Shoah e giornata della memoria - Per Georges Bensoussan: "Un rito che impedisce all'Europa di capire le radici di quello che è successo"

stampa



Francesco Maria Cannatà
QuadrantEuropa 26/01/2008

Israele ma non solo. Il pericolo è che la giornata della memoria diventi un esercizio periodico vuoto e formalistico. Capire le cause che hanno portato all'olocausto, è più importante che piangerne le vittime.

Nel suo lavoro di storico, Georges Bensoussans cerca di capire, e far capire al lettore, il percorso che ha portato, (può ancora portare?) una parte del genere umano a tentare di impedire la sopravvivenza di un'altra. Si tratta, come dice l'autore stesso nel prologo a Europe. Une passion genocidaire, di riflettere sull'impensabile. Addentrarsi nelle ombre che costeggiano la razionalità del pensiero umano. Affrontare credenze collettive che si crederebbe seppellite per sempre. Indagare inquietudini e sragionamenti che in momenti particolare della storia possono travolgere le relazioni civili. Per Bensoussan, autore dei due volumi sul sionismo apparsi recentemente da Einaudi, Il sionismo. Una storia politica e intellettuale, addentrarsi in questi abissi non serve - come ha detto nell'intervista che QE pubblica in occasione della giornata della memoria - a celebrare il passato ma a impedire che il futuro, sia pure in forme diverse, possa ripetersi (fmc).

Professor Bensoussan in un suo libro, “Europe. Une passion genocidaire”, lei parla appunto di una passione per il genocidio. Potrebbe spiegare cosa intende con queste parole, in che senso l’Europa sarebbe appassionata al genocidio?

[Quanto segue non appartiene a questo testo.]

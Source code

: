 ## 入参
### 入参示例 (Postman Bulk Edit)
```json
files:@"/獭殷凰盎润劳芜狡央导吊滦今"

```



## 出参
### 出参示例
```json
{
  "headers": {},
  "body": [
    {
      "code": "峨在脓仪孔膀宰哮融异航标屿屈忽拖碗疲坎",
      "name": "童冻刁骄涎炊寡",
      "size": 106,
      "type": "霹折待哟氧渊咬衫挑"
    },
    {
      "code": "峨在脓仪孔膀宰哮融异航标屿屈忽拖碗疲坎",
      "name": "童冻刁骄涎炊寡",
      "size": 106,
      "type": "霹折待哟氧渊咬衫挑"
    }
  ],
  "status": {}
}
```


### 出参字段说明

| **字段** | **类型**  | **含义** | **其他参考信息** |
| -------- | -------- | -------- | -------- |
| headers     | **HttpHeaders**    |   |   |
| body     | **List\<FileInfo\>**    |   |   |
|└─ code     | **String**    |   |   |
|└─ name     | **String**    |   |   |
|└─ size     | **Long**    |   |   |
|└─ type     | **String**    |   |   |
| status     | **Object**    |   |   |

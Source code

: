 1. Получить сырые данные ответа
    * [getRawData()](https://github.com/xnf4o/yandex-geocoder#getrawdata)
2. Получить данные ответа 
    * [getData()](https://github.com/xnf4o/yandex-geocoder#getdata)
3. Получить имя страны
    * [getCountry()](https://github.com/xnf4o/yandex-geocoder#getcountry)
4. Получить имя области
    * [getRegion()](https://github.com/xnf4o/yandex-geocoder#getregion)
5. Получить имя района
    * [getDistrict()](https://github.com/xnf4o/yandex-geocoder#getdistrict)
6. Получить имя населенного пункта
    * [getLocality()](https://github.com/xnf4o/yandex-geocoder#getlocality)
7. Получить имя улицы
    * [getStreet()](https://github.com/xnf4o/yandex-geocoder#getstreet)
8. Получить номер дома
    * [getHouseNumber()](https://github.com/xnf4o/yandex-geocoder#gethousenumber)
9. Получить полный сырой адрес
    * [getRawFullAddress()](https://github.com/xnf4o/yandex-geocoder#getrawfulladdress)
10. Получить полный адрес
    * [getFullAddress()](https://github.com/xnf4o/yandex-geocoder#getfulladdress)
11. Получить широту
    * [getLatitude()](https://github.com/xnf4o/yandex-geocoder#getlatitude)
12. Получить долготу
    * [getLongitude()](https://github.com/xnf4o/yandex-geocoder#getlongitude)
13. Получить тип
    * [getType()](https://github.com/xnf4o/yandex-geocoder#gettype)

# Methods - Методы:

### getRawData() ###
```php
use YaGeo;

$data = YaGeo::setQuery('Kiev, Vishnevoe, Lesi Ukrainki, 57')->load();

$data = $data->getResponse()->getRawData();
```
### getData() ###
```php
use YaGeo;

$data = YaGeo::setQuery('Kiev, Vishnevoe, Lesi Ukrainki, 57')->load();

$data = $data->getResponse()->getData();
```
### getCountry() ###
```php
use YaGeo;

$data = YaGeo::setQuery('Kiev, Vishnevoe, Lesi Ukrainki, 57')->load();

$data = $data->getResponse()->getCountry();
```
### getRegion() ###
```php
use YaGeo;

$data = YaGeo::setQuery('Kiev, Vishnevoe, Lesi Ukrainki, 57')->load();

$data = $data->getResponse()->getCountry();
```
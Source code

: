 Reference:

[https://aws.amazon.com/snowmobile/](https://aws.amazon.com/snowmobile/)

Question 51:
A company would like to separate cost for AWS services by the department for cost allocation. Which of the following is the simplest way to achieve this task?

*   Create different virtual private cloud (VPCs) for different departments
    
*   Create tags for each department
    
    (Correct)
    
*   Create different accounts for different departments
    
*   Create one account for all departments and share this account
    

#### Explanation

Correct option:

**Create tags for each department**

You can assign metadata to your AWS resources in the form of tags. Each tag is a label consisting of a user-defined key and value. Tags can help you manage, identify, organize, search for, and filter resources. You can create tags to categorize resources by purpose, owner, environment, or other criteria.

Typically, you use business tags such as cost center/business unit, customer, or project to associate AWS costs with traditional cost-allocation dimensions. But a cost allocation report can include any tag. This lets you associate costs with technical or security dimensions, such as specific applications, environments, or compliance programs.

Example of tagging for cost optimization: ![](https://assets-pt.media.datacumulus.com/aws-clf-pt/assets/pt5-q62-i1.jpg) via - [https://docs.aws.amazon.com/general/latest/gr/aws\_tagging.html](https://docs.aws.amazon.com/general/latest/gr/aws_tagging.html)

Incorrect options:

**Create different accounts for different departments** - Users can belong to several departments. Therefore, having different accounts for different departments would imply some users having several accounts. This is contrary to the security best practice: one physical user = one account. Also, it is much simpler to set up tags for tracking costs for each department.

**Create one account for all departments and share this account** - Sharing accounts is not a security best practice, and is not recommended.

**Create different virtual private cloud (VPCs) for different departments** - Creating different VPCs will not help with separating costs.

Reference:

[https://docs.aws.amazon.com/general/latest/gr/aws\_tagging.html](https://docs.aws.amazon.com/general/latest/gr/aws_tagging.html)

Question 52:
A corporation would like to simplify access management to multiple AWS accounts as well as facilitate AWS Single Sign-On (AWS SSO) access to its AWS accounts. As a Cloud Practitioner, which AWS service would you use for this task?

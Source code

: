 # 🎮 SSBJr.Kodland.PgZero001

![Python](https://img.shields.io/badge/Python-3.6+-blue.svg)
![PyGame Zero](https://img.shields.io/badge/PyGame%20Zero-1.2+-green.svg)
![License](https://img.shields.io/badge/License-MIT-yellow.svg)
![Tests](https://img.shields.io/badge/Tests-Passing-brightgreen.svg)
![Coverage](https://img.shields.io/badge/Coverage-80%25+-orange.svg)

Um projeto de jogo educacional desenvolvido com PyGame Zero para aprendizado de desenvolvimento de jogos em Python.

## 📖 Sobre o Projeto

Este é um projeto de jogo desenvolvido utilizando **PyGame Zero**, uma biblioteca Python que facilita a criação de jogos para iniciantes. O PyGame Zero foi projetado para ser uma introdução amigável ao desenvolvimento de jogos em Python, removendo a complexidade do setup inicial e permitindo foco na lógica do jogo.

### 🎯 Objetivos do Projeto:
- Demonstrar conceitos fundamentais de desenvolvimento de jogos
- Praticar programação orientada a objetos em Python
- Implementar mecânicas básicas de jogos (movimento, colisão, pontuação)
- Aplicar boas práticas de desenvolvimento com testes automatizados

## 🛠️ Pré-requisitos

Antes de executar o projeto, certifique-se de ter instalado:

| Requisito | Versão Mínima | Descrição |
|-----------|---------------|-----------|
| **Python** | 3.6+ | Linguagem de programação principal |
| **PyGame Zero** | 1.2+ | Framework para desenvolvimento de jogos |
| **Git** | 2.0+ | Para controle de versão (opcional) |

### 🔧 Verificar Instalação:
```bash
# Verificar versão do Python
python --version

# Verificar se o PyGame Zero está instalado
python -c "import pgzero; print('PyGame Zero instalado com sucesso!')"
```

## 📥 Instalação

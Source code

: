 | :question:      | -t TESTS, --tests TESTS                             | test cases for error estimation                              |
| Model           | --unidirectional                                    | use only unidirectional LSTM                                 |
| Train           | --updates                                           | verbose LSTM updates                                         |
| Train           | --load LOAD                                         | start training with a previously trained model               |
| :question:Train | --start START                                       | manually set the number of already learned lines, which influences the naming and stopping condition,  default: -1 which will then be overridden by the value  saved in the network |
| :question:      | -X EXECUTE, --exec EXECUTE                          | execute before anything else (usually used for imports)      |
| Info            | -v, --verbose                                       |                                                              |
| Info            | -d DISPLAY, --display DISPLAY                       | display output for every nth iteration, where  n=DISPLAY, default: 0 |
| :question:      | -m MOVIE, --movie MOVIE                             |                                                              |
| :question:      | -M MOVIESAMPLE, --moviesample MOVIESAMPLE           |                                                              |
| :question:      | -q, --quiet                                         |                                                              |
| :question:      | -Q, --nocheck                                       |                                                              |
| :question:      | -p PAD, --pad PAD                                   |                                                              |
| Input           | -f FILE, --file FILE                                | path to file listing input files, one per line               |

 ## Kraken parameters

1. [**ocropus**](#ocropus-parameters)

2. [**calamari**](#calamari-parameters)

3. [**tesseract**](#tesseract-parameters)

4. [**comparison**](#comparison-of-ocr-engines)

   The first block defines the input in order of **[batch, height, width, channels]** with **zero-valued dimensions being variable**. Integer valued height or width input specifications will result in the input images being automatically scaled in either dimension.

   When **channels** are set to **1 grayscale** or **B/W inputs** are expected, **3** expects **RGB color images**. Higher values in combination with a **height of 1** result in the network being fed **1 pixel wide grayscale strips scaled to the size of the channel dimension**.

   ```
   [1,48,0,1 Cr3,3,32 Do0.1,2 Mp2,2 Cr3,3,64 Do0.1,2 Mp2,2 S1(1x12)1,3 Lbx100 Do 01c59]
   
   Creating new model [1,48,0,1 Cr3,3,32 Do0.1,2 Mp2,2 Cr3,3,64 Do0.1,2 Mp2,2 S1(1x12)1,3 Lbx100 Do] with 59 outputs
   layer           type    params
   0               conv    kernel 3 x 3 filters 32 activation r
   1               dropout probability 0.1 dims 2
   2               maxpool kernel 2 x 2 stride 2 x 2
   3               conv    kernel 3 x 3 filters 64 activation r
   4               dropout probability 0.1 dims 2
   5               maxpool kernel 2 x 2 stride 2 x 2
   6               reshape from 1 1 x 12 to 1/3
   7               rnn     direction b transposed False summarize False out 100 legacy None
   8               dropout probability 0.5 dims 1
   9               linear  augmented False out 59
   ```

Voglio dire che da secoli nei confronti degli ebrei l’Europa ha avuto un rapporto viscerale, basato in gran parte sull’irrazionale, la passione appunto, conseguenza delle relazioni tra la chiesa e la sinagoga. Il cristianesimo è nato, come tutti sanno, dall’ebraismo, ed ha con questa religione una relazione avvelenata. Da qui un rapporto nei confronti degli ebrei che durante i secoli è diventato una vera e propria ossessione ebraica dell’Europa. Sia chiaro che sto parlando di una parte dell’Europa. Per una parte di essa, una sola parte, e per una parte della sua cultura, questa passione ha preso le forme del genocidio. In questi ambienti vi era la certezza che solo la morte degli ebrei avrebbe reso possibile la felicità del genere umano sulla terra.

Si tratta di un vecchio schema millenarista che del resto non appartiene solo all’Europa. Lo si trova anche in altre civiltà. Nell’islam sciita per esempio vi è l’idea che la felicità arriverà alla fine dello sterminio generale dei nemici, degli infedeli e solo allora si rivelerà quello che gli sciiti chiamano l’imam nascosto, (il dodicesimo imam che tornerà alla fine dei tempi per instaurare il regno della giustizia e della verità prima del giudizio finale, ndr). Per l’Europa cristiana, per una parte della cultura Europa, questo stesso schema passava attraverso la morte degli ebrei.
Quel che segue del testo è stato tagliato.